Archie had no desire to do anything beyond what he was told to do. He thought "ninety-nine," and the stranger smiled very kindly at him.

"That's capital," he said. "Now just go on thinking 'ninety-nine'…" and whether he floated out of the window, or vanished like the Cheshire cat, or walked away in the ordinary manner, Archie was quite unaware.

Then he was hungry, and, behold, there was Blessington with boiled rabbit, and he was sleepy and hungry again, and again sleepy. Sometimes his mother was there, and sometimes his father, who looked rather odd, and sometimes William brought coals, though the housemaid usually did that; and there was Blessington again, who washed his face, and then, uncovering him limb by limb, washed these also. Archie could not understand why he acquiesced in this odd state of things, or why he did not ask to get up and run about and play the shadow-game again. But merely he was quite content to lie still, and he hoped that when Jeannie came and talked to him she would not suggest the resumption of the game that had been so ecstatic but had been interrupted so suddenly. And Miss Bampton came in, and read to him something she had been writing. He noticed that she read from printed pages, not like the pages of an ordinary book, but long strips. It appeared that it was a story she had written which had got printed, and he asked whether his story about "the merderer" would ever get printed. They all came in, and talked gently and melted away again.

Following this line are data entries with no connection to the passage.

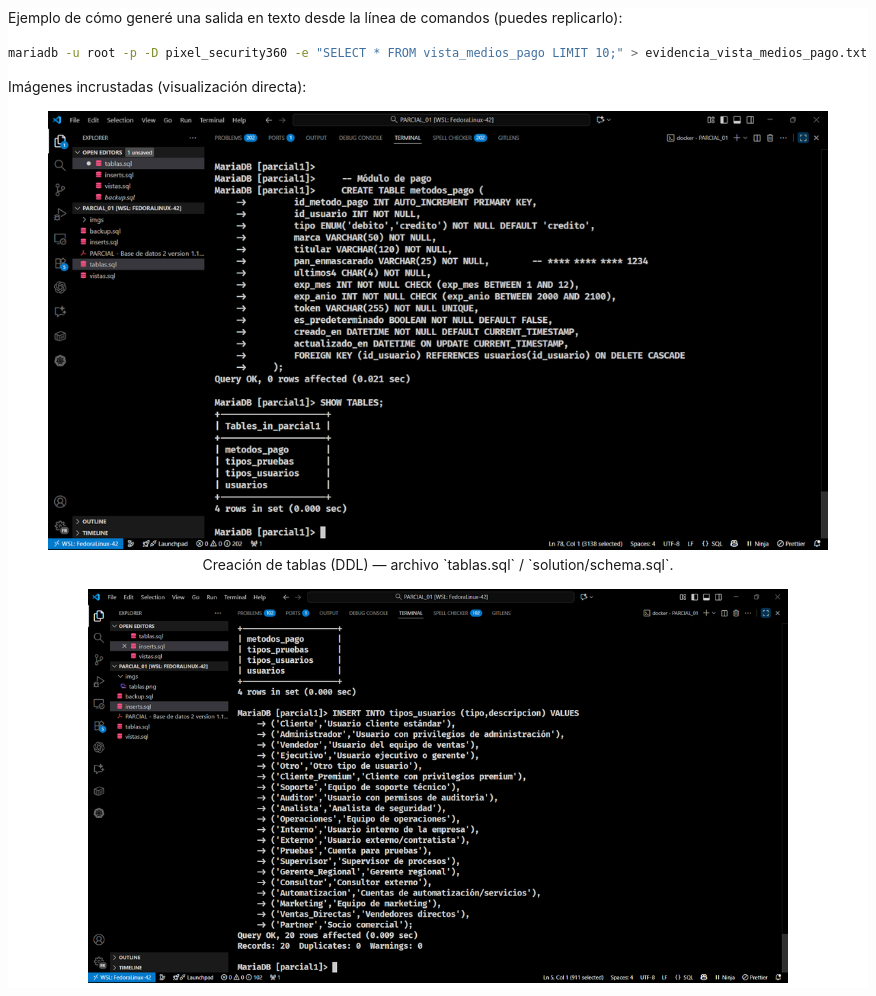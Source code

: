Ejemplo de cómo generé una salida en texto desde la línea de comandos (puedes replicarlo):

```bash
mariadb -u root -p -D pixel_security360 -e "SELECT * FROM vista_medios_pago LIMIT 10;" > evidencia_vista_medios_pago.txt
```

Imágenes incrustadas (visualización directa):

<div align="center">
	<figure>
		<img src="imgs/tablas.png" alt="Creación de tablas" style="max-width:800px; width:100%;" />
		<figcaption>Creación de tablas (DDL) — archivo `tablas.sql` / `solution/schema.sql`.</figcaption>
	</figure>
	<figure>
		<img src="imgs/insert - tipos de usuarios.png" alt="Insert tipos de usuarios" style="max-width:700px; width:100%;" />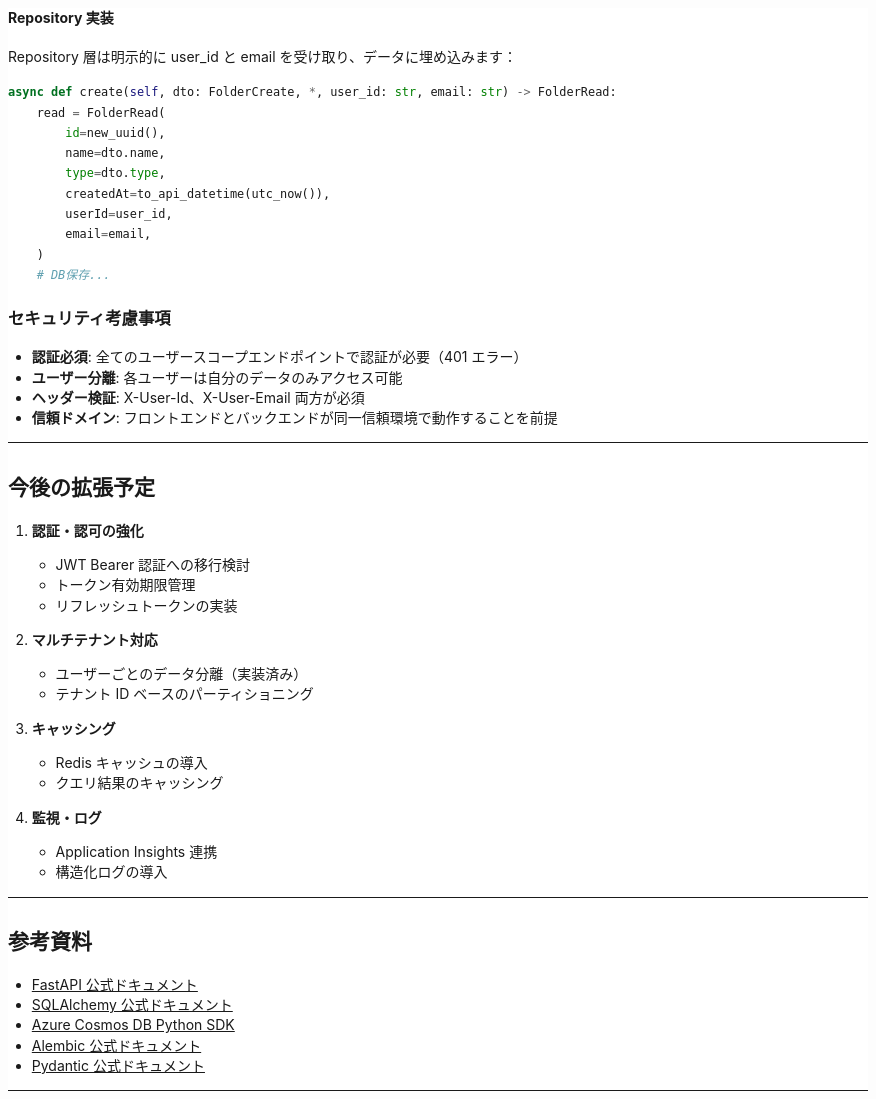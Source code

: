 #### Repository 実装

Repository 層は明示的に user_id と email を受け取り、データに埋め込みます：

```python
async def create(self, dto: FolderCreate, *, user_id: str, email: str) -> FolderRead:
    read = FolderRead(
        id=new_uuid(),
        name=dto.name,
        type=dto.type,
        createdAt=to_api_datetime(utc_now()),
        userId=user_id,
        email=email,
    )
    # DB保存...
```

### セキュリティ考慮事項

- **認証必須**: 全てのユーザースコープエンドポイントで認証が必要（401 エラー）
- **ユーザー分離**: 各ユーザーは自分のデータのみアクセス可能
- **ヘッダー検証**: X-User-Id、X-User-Email 両方が必須
- **信頼ドメイン**: フロントエンドとバックエンドが同一信頼環境で動作することを前提

---

## 今後の拡張予定

1. **認証・認可の強化**

   - JWT Bearer 認証への移行検討
   - トークン有効期限管理
   - リフレッシュトークンの実装

2. **マルチテナント対応**

   - ユーザーごとのデータ分離（実装済み）
   - テナント ID ベースのパーティショニング

3. **キャッシング**

   - Redis キャッシュの導入
   - クエリ結果のキャッシング

4. **監視・ログ**
   - Application Insights 連携
   - 構造化ログの導入

---

## 参考資料

- [FastAPI 公式ドキュメント](https://fastapi.tiangolo.com/)
- [SQLAlchemy 公式ドキュメント](https://docs.sqlalchemy.org/)
- [Azure Cosmos DB Python SDK](https://docs.microsoft.com/azure/cosmos-db/sql-api-sdk-python)
- [Alembic 公式ドキュメント](https://alembic.sqlalchemy.org/)
- [Pydantic 公式ドキュメント](https://docs.pydantic.dev/)

---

Then arrived a memorable morning when, instead of being gently awakened by Blessington, he awoke entirely of his own accord, and felt strong and cross. Cross he certainly proved to be, for when the morning washing began, which hitherto had been a pleasant and luxurious performance, he found that Blessington could do nothing right. She put soap into his eyes, she tickled his feet and scratched his shoulder with her disgusting flannel. Archie made firm complaints against each of these outrages, of a sort that would usually lead to rebuke on Blessington's part. Indeed, he had not been nearly so rude on the occasion when he had been told to apologize to her.

But now she merely beamed at each disagreeable remark, and, instead of scolding him, she made a most cryptic answer.

"Eh, my darling," she said. "Thank God you feel like blaming me again."

"What do you mean, Blessington?" said Archie angrily. "Oh, do take care of my little toe. You've nearly pulled it off once already."